◆ **TO DO**
For this item, repeat the material exactly while omitting its pictures.

DATA PROVIDED below:

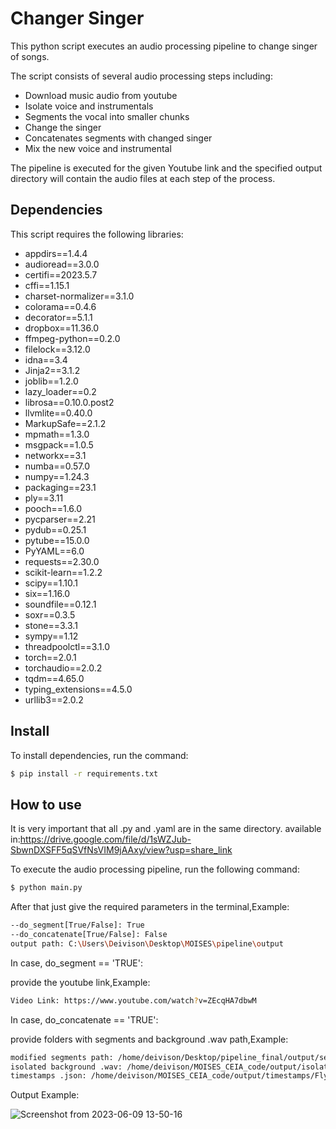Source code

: # Changer Singer

This python script executes an audio processing pipeline to change singer of songs.

The script consists of several audio processing steps including:

- Download music audio from youtube
- Isolate voice and instrumentals
- Segments the vocal into smaller chunks
- Change the singer
- Concatenates segments with changed singer
- Mix the new voice and instrumental

The pipeline is executed for the given Youtube link and the specified output directory will contain the audio files at each step of the process.

## Dependencies

This script requires the following libraries:

- appdirs==1.4.4
- audioread==3.0.0
- certifi==2023.5.7
- cffi==1.15.1
- charset-normalizer==3.1.0
- colorama==0.4.6
- decorator==5.1.1
- dropbox==11.36.0
- ffmpeg-python==0.2.0
- filelock==3.12.0
- idna==3.4
- Jinja2==3.1.2
- joblib==1.2.0
- lazy_loader==0.2
- librosa==0.10.0.post2
- llvmlite==0.40.0
- MarkupSafe==2.1.2
- mpmath==1.3.0
- msgpack==1.0.5
- networkx==3.1
- numba==0.57.0
- numpy==1.24.3
- packaging==23.1
- ply==3.11
- pooch==1.6.0
- pycparser==2.21
- pydub==0.25.1
- pytube==15.0.0
- PyYAML==6.0
- requests==2.30.0
- scikit-learn==1.2.2
- scipy==1.10.1
- six==1.16.0
- soundfile==0.12.1
- soxr==0.3.5
- stone==3.3.1
- sympy==1.12
- threadpoolctl==3.1.0
- torch==2.0.1
- torchaudio==2.0.2
- tqdm==4.65.0
- typing_extensions==4.5.0
- urllib3==2.0.2

## Install 

To install dependencies, run the command:

```bash
$ pip install -r requirements.txt
```

## How to use

It is very important that all .py and .yaml are in the same directory. 
available in:https://drive.google.com/file/d/1sWZJub-SbwnDXSFF5qSVfNsVIM9jAAxy/view?usp=share_link

To execute the audio processing pipeline, run the following command:

```bash
$ python main.py
```
After that just give the required parameters in the terminal,Example:

```bash
--do_segment[True/False]: True
--do_concatenate[True/False]: False
output path: C:\Users\Deivison\Desktop\MOISES\pipeline\output
```
In case, do_segment == 'TRUE':

provide the youtube link,Example:

```bash
Video Link: https://www.youtube.com/watch?v=ZEcqHA7dbwM
```
In case, do_concatenate == 'TRUE':

provide folders with segments and background .wav path,Example:

```bash
modified segments path: /home/deivison/Desktop/pipeline_final/output/segments
isolated background .wav: /home/deivison/MOISES_CEIA_code/output/isolated_background/Fly Me To The Moon_background.wav
timestamps .json: /home/deivison/MOISES_CEIA_code/output/timestamps/Fly Me To The Moon.json
```

Output Example:


![Screenshot from 2023-06-09 13-50-16](https://github.com/deivisongithub/MOISES_CEIA_code/assets/81170028/d226b566-1bde-4dff-a6f6-eab5fbd47e31)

End of DATA PROVIDED.

◆ **RESPONSE TO THE TASK**
Source code

: # Changer Singer

This python script executes an audio processing pipeline to change singer of songs.

The script consists of several audio processing steps including:

- Download music audio from youtube
- Isolate voice and instrumentals
- Segments the vocal into smaller chunks
- Change the singer
- Concatenates segments with changed singer
- Mix the new voice and instrumental

The pipeline is executed for the given Youtube link and the specified output directory will contain the audio files at each step of the process.

## Dependencies

This script requires the following libraries:

- appdirs==1.4.4
- audioread==3.0.0
- certifi==2023.5.7
- cffi==1.15.1
- charset-normalizer==3.1.0
- colorama==0.4.6
- decorator==5.1.1
- dropbox==11.36.0
- ffmpeg-python==0.2.0
- filelock==3.12.0
- idna==3.4
- Jinja2==3.1.2
- joblib==1.2.0
- lazy_loader==0.2
- librosa==0.10.0.post2
- llvmlite==0.40.0
- MarkupSafe==2.1.2
- mpmath==1.3.0
- msgpack==1.0.5
- networkx==3.1
- numba==0.57.0
- numpy==1.24.3
- packaging==23.1
- ply==3.11
- pooch==1.6.0
- pycparser==2.21
- pydub==0.25.1
- pytube==15.0.0
- PyYAML==6.0
- requests==2.30.0
- scikit-learn==1.2.2
- scipy==1.10.1
- six==1.16.0
- soundfile==0.12.1
- soxr==0.3.5
- stone==3.3.1
- sympy==1.12
- threadpoolctl==3.1.0
- torch==2.0.1
- torchaudio==2.0.2
- tqdm==4.65.0
- typing_extensions==4.5.0
- urllib3==2.0.2

## Install 

To install dependencies, run the command:

```bash
$ pip install -r requirements.txt
```

## How to use

It is very important that all .py and .yaml are in the same directory. 
available in:https://drive.google.com/file/d/1sWZJub-SbwnDXSFF5qSVfNsVIM9jAAxy/view?usp=share_link

To execute the audio processing pipeline, run the following command:

```bash
$ python main.py
```
After that just give the required parameters in the terminal,Example:

```bash
--do_segment[True/False]: True
--do_concatenate[True/False]: False
output path: C:\Users\Deivison\Desktop\MOISES\pipeline\output
```
In case, do_segment == 'TRUE':

provide the youtube link,Example:

```bash
Video Link: https://www.youtube.com/watch?v=ZEcqHA7dbwM
```
In case, do_concatenate == 'TRUE':

provide folders with segments and background .wav path,Example:

```bash
modified segments path: /home/deivison/Desktop/pipeline_final/output/segments
isolated background .wav: /home/deivison/MOISES_CEIA_code/output/isolated_background/Fly Me To The Moon_background.wav
timestamps .json: /home/deivison/MOISES_CEIA_code/output/timestamps/Fly Me To The Moon.json
```

Output Example:


![Screenshot from 2023-06-09 13-50-16](https://github.com/deivisongithub/MOISES_CEIA_code/assets/81170028/d226b566-1bde-4dff-a6f6-eab5fbd47e31)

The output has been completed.